I am often struck by how a wagon wheel, lying aslant against a barn wall, calls to mind the hack and hew of wood, the smithy's forge, the oxen and horses, and the days on end of loneliness, our forebears crossing prairie, incarnating with their eyes vast sky dropping upon them like the sea of heaven, its wrath and magnificence both unbearable and inspiring.
- Forrest Robinson

It is strange how hard it is to speak of what is most central to the poems the ground they stand on, the horizons they inhabit. The Illinois prairie its remnants in central Illinois where four feet of priceless top-soil mono-cropped and increasingly corporate owned or worse yet sold off to developers images an incredible lost fecundity natural and cultural.
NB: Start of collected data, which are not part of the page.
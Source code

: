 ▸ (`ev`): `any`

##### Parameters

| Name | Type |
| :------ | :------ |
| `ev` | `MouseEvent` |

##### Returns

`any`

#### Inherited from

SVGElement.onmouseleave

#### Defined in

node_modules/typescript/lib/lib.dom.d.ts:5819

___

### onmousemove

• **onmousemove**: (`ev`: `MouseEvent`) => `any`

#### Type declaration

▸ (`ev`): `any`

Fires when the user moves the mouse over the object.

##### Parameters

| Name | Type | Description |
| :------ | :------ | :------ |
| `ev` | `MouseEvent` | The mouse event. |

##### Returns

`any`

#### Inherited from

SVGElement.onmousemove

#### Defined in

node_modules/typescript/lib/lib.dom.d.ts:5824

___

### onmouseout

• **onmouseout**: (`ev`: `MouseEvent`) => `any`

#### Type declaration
Images in its mysterious doubleness the people who once depended on it and those who depend on it now. Images with the miracle of flowers and grasses crowding and renewing with each change of season hope for the future, faith that there is a future. The prairie is our birthright. It is the heart of the continent as the Midwestern rivers are the great cleansing arteries. It is a hidden republic of many voices and deep roots that I try to recognize and honor in my poems.
- John Knoepfle

Having lived my early life on coal fields of deep southern Illinois and the rest of it on cultivated prairie of central and northern Illinois, I'm forever hoping to find evidence of nature untouched by humans. But when I write about nature, human beings of the past or present insist on being a part of the scene. On the prairie, the fact is magnified. Of all nature's environments, the prairie is a stage on which no curtains are drawn on the human drama. Come to think of it, even the absence of humanity in visual images of nature implies a sentient lens. And because of this, artists have a responsibility to both nature and to their fellow human beings for how they present nature. I try to meet that responsibility by recording images economically, using a language and a form sufficient only to grow poems.